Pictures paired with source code
+===+
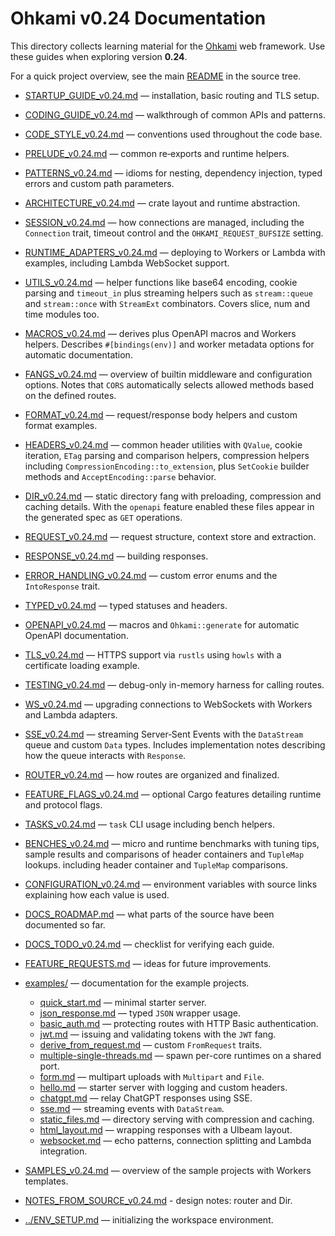 # Ohkami v0.24 Documentation

This directory collects learning material for the
[Ohkami](https://github.com/ohkami-rs/ohkami) web framework.
Use these guides when exploring version **0.24**.

For a quick project overview, see the main
[README](../ohkami-0.24/README.md) in the source tree.

- [STARTUP_GUIDE_v0.24.md](STARTUP_GUIDE_v0.24.md) — installation, basic routing and TLS setup.
- [CODING_GUIDE_v0.24.md](CODING_GUIDE_v0.24.md) — walkthrough of common APIs and patterns.
- [CODE_STYLE_v0.24.md](CODE_STYLE_v0.24.md) — conventions used throughout the code base.
- [PRELUDE_v0.24.md](PRELUDE_v0.24.md) — common re‑exports and runtime helpers.
- [PATTERNS_v0.24.md](PATTERNS_v0.24.md) — idioms for nesting, dependency injection,
  typed errors and custom path parameters.
- [ARCHITECTURE_v0.24.md](ARCHITECTURE_v0.24.md) — crate layout and runtime abstraction.
- [SESSION_v0.24.md](SESSION_v0.24.md) — how connections are managed,
  including the `Connection` trait, timeout control and the `OHKAMI_REQUEST_BUFSIZE` setting.
- [RUNTIME_ADAPTERS_v0.24.md](RUNTIME_ADAPTERS_v0.24.md) — deploying to
  Workers or Lambda with examples, including Lambda WebSocket support.
- [UTILS_v0.24.md](UTILS_v0.24.md) — helper functions like base64 encoding,
  cookie parsing and `timeout_in` plus streaming helpers such as `stream::queue`
  and `stream::once` with `StreamExt` combinators. Covers slice, num and time
  modules too.
- [MACROS_v0.24.md](MACROS_v0.24.md) — derives plus OpenAPI macros and Workers
  helpers. Describes `#[bindings(env)]` and worker metadata options for
  automatic documentation.
- [FANGS_v0.24.md](FANGS_v0.24.md) — overview of builtin middleware and
  configuration options. Notes that `CORS` automatically selects allowed
  methods based on the defined routes.
- [FORMAT_v0.24.md](FORMAT_v0.24.md) — request/response body helpers and custom format examples.
- [HEADERS_v0.24.md](HEADERS_v0.24.md) — common header utilities with `QValue`,
  cookie iteration, `ETag` parsing and comparison helpers, compression helpers
  including `CompressionEncoding::to_extension`, plus `SetCookie` builder
  methods and `AcceptEncoding::parse` behavior.
- [DIR_v0.24.md](DIR_v0.24.md) — static directory fang with preloading,
  compression and caching details. With the `openapi` feature enabled
  these files appear in the generated spec as `GET` operations.
- [REQUEST_v0.24.md](REQUEST_v0.24.md) — request structure, context store and extraction.
- [RESPONSE_v0.24.md](RESPONSE_v0.24.md) — building responses.
- [ERROR_HANDLING_v0.24.md](ERROR_HANDLING_v0.24.md) — custom error enums and
  the `IntoResponse` trait.
- [TYPED_v0.24.md](TYPED_v0.24.md) — typed statuses and headers.
- [OPENAPI_v0.24.md](OPENAPI_v0.24.md) — macros and `Ohkami::generate` for
  automatic OpenAPI documentation.
- [TLS_v0.24.md](TLS_v0.24.md) — HTTPS support via `rustls` using `howls` with a
  certificate loading example.
- [TESTING_v0.24.md](TESTING_v0.24.md) — debug-only in-memory harness for calling routes.
- [WS_v0.24.md](WS_v0.24.md) — upgrading connections to WebSockets with
  Workers and Lambda adapters.
- [SSE_v0.24.md](SSE_v0.24.md) — streaming Server‑Sent Events with the
  `DataStream` queue and custom `Data` types. Includes implementation notes
  describing how the queue interacts with `Response`.
- [ROUTER_v0.24.md](ROUTER_v0.24.md) — how routes are organized and finalized.
- [FEATURE_FLAGS_v0.24.md](FEATURE_FLAGS_v0.24.md) — optional Cargo features
  detailing runtime and protocol flags.
- [TASKS_v0.24.md](TASKS_v0.24.md) — `task` CLI usage including bench helpers.
- [BENCHES_v0.24.md](BENCHES_v0.24.md) — micro and runtime benchmarks with tuning tips,
  sample results and comparisons of header containers and `TupleMap` lookups.
  including header container and `TupleMap` comparisons.

- [CONFIGURATION_v0.24.md](CONFIGURATION_v0.24.md) — environment variables with
  source links explaining how each value is used.
- [DOCS_ROADMAP.md](DOCS_ROADMAP.md) — what parts of the source have been documented so far.
- [DOCS_TODO_v0.24.md](DOCS_TODO_v0.24.md) — checklist for verifying each guide.
- [FEATURE_REQUESTS.md](FEATURE_REQUESTS.md) — ideas for future improvements.
- [examples/](examples/README.md) — documentation for the example projects.
  - [quick_start.md](examples/quick_start.md) — minimal starter server.
  - [json_response.md](examples/json_response.md) — typed `JSON` wrapper usage.
  - [basic_auth.md](examples/basic_auth.md) — protecting routes with HTTP Basic authentication.
  - [jwt.md](examples/jwt.md) — issuing and validating tokens with the `JWT` fang.
  - [derive_from_request.md](examples/derive_from_request.md) — custom `FromRequest` traits.
  - [multiple-single-threads.md](examples/multiple-single-threads.md) — spawn per-core runtimes
    on a shared port.
  - [form.md](examples/form.md) — multipart uploads with `Multipart` and `File`.
  - [hello.md](examples/hello.md) — starter server with logging and custom headers.
  - [chatgpt.md](examples/chatgpt.md) — relay ChatGPT responses using SSE.
  - [sse.md](examples/sse.md) — streaming events with `DataStream`.
  - [static_files.md](examples/static_files.md) — directory serving with
    compression and caching.
  - [html_layout.md](examples/html_layout.md) — wrapping responses with a UIbeam layout.
  - [websocket.md](examples/websocket.md) — echo patterns, connection splitting
    and Lambda integration.
- [SAMPLES_v0.24.md](SAMPLES_v0.24.md) — overview of the sample projects with Workers templates.
- [NOTES_FROM_SOURCE_v0.24.md](NOTES_FROM_SOURCE_v0.24.md) - design notes: router and Dir.
- [../ENV_SETUP.md](../ENV_SETUP.md) — initializing the workspace environment.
+===+
Whenever a line in the data holds "overview", copy that line.

For a quick project overview, see the main
- [FANGS_v0.24.md](FANGS_v0.24.md) — overview of builtin middleware and
- [SAMPLES_v0.24.md](SAMPLES_v0.24.md) — overview of the sample projects with Workers templates.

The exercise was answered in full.